PROBLEM TO SOLVE: Please write out only the lines from the line with "ovarian aging, ovarian" to the line with "- **When:** April", inclusive, exactly as they stand below, without the pictures.

RECORD SET:
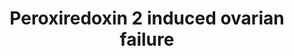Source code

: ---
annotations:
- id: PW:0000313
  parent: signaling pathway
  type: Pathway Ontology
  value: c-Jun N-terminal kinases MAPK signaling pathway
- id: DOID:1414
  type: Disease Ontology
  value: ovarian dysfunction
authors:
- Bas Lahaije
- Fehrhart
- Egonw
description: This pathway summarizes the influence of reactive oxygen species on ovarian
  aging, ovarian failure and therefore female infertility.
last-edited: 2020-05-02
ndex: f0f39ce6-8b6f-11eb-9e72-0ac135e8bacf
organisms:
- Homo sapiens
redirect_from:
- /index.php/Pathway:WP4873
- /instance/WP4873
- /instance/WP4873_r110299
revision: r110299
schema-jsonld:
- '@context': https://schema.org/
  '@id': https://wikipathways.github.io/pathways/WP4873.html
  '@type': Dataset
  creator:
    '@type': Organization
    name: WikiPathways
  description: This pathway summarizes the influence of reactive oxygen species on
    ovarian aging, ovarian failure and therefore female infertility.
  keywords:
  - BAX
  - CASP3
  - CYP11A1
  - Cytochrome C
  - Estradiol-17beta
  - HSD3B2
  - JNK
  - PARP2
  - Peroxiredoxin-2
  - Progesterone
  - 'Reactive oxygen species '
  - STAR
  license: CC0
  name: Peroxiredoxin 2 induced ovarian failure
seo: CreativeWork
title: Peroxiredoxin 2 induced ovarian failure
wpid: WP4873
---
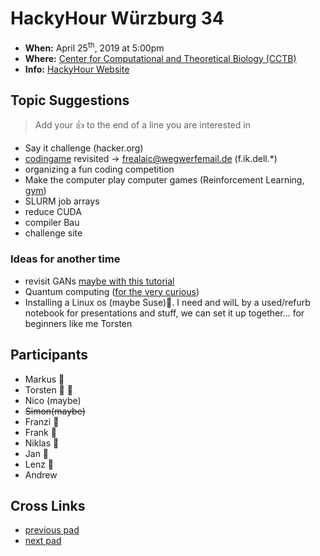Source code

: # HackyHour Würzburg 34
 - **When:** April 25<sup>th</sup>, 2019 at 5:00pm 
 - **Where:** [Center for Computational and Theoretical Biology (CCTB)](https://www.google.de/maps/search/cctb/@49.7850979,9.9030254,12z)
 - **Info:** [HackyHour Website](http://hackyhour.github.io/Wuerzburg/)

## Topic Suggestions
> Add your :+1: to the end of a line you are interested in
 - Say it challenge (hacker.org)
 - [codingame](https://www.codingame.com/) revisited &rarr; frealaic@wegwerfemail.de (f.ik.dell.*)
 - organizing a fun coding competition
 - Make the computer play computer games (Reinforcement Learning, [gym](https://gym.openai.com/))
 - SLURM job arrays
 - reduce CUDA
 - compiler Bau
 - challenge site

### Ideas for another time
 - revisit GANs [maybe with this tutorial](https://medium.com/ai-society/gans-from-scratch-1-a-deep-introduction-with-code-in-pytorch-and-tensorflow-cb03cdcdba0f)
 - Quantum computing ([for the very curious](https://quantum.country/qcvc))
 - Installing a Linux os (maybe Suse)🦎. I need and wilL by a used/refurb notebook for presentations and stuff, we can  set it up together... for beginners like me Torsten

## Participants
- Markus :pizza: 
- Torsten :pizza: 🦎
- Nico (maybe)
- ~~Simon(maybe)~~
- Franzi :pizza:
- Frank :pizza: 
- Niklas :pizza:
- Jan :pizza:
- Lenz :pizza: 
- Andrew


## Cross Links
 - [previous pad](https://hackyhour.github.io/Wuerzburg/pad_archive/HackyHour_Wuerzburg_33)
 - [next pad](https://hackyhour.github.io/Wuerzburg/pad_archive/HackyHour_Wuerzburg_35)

SOLUTION FOR THIS EXERCISE:
    ovarian aging, ovarian failure and therefore female infertility.
  keywords:
  - BAX
  - CASP3
  - CYP11A1
  - Cytochrome C
  - Estradiol-17beta
  - HSD3B2
  - JNK
  - PARP2
  - Peroxiredoxin-2
  - Progesterone
  - 'Reactive oxygen species '
  - STAR
  license: CC0
  name: Peroxiredoxin 2 induced ovarian failure
seo: CreativeWork
title: Peroxiredoxin 2 induced ovarian failure
wpid: WP4873
---
Source code

: # HackyHour Würzburg 34
 - **When:** April 25<sup>th</sup>, 2019 at 5:00pm 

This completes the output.